If possible, urlmon will request only the headers (HEAD) from each URL,
with which to decide if the URL has changed.  It will look for
last_modified info.  If it is there, urlmon can tell if the URL has
changed.  If there is no last_modified info in the headers (or if '-s' is
supplied on the command line, which forces the use of checksums, or if
use are using a content-filter), it will request all the data (GET) and
compute a checksum.  This saves bandwidth by only requesting as little as
possible.  However, if urlmon has a checksum in its database for that
URL, which indicates that previously, no last_modified info was available
(or is uses a content-filter), it will request all the data (GET) at the
outset, to minimize the amount of network connections.

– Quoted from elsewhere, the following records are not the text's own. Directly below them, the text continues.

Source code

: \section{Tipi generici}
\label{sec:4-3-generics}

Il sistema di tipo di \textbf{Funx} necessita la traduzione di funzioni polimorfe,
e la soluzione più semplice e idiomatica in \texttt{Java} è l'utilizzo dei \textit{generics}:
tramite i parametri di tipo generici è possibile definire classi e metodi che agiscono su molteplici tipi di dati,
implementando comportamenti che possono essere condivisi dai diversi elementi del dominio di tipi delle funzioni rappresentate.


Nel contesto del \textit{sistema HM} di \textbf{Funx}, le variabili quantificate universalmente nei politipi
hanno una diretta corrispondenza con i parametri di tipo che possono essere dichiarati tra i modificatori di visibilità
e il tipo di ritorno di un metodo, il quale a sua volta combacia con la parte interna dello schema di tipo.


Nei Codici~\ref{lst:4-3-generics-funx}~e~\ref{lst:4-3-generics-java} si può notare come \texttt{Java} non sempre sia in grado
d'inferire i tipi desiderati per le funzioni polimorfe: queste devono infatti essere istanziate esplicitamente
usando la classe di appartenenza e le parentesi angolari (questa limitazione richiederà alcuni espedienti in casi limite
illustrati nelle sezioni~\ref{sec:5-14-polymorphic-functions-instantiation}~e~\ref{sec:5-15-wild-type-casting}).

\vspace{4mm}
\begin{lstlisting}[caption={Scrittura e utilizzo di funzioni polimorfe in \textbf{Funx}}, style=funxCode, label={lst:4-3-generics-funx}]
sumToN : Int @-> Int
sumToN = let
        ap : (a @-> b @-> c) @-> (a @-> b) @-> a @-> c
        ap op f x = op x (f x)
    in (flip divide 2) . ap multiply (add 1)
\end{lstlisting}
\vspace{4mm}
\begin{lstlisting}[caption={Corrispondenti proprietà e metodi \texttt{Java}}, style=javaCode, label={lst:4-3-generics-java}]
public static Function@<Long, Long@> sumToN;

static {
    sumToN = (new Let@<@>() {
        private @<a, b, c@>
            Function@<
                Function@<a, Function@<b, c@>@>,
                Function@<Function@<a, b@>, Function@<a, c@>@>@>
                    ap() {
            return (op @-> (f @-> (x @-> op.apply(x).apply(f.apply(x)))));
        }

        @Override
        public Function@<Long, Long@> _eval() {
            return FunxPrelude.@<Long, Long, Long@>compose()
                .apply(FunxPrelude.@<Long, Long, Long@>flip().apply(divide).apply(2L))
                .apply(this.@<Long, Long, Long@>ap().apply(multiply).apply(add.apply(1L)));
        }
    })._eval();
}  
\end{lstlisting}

urlmon is able to do similar monitoring of FTP sites, because it uses the
LWP module, which provides a more or less uniform interface to HTTP, FTP,
and NNTP.  (urlmon won't do NNTP yet, and probably won't, unless someone sends
me a patch :)  urlmon can also check local files by using the file:/path/to/file
or file://localhost/path/to/file URL format.


2. Requirements

urlmon requires perl5 or greater (but what could be greater than Perl?),
the MD5 perl module, and the LWP (Library for WWW access in Perl, aka
libwww), which in turn requires MIME-Base64 (in the MIME directory), 
HTML-Parser (in the HTML directory), MD5 (in the MD5 directory), and 
libnet (in the NET directory) modules.  These can
all be found at any CPAN archive (check out http://www.perl.com/perl/CPAN/
in the modules section for the nearest mirror near you!).  It also needs
Getopt.pm and ctime.pl, but those should have come with your perl
distribution. 

See the file MODULES.txt for an indepth discussion of how to get and install
the necessary Perl Modules.

You'll need to install these somewhere so that your script can 'use' or
'require' them (see the perl man pages for '@INC' for more info).  However,
the installation scripts that accompany the perl modules should take care
of this for you.

And of course, you'll need some type of networking set up so that you can
access the web servers you want to keep tabs on. 

Finally, you'll need some method to invoke urlmon.  It can be at the
command line, but it is useful to make crontab entries (do a 'man crontab'
on most Unix -variant, or 'man cron' if that doesn't work) for urlmon, and
have the results sent to you via email.  See some sample scripts in section
5.


3. Usage

Like any good UNIX command line utility, urlmon has quite a few options. 
First, here's a summary of its options.  What follows is a better
explanation of the uses of the command-line options. 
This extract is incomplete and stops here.